# Step 4: Make the forecast

In this notebook we will prepare the dataset needed to create the forecast. We will build the multi-step forecast using recursive forecasting.

In [1]:
import datetime
from pathlib import Path

import joblib
import numpy as np
import pandas as pd

from sklearn import set_config
set_config(transform_output="pandas")

# Config paths

Specify the paths and directories from which we will read and write data to. In practice we would store this in a separate file rather than duplicate it across all notebooks.
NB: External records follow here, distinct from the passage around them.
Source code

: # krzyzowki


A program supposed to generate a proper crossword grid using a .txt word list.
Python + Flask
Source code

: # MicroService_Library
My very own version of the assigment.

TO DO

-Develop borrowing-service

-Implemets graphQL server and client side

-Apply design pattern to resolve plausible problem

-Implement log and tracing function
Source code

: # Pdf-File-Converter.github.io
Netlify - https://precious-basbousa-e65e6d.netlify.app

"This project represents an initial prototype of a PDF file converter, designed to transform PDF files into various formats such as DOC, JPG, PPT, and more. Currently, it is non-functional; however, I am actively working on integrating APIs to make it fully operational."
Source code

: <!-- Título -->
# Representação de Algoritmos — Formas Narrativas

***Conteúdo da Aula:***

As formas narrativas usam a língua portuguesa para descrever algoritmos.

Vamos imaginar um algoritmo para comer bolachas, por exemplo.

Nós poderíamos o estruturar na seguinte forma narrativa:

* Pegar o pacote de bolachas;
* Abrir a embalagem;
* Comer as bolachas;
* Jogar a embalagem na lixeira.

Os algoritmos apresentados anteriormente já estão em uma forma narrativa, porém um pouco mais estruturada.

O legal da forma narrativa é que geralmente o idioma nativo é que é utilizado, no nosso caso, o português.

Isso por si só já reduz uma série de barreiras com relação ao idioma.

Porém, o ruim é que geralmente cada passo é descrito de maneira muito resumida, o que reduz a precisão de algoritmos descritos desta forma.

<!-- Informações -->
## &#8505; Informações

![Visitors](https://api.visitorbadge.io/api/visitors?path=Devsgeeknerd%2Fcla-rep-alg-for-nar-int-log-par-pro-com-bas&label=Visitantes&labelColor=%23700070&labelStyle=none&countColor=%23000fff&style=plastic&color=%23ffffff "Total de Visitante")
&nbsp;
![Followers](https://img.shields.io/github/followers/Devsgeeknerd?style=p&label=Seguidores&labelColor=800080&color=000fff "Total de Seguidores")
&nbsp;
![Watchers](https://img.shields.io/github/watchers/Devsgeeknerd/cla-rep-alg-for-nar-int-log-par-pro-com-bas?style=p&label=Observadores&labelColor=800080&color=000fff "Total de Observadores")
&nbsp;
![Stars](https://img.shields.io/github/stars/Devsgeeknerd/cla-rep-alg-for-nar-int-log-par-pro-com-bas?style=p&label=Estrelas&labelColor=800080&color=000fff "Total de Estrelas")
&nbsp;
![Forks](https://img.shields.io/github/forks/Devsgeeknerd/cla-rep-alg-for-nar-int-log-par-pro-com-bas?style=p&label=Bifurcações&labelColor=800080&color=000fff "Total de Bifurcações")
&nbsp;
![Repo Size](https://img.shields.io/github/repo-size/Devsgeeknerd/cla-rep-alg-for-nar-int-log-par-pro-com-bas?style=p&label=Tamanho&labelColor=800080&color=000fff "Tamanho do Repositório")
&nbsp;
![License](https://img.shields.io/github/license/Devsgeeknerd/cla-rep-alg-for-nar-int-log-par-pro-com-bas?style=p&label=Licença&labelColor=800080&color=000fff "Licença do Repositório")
For simplicity, we specify the paths in the notebook itself.

In [2]:
# Directory containing the raw data
data_sources = Path("../data_sources")

# Output processed data (i.e., the base dataset)
processed_data_dir = Path("../processed_data")

# Artifacts directory for storing the
# training data, models, pipelines etc.
artifacts_dir = Path("../artifacts")
training_dir = artifacts_dir / "training"
pipeline_dir = artifacts_dir / "pipeline"
model_dir = artifacts_dir / "model"
forecast_dir = artifacts_dir / "forecast"

# Load model

In [3]:
model = joblib.load(model_dir / "model.joblib")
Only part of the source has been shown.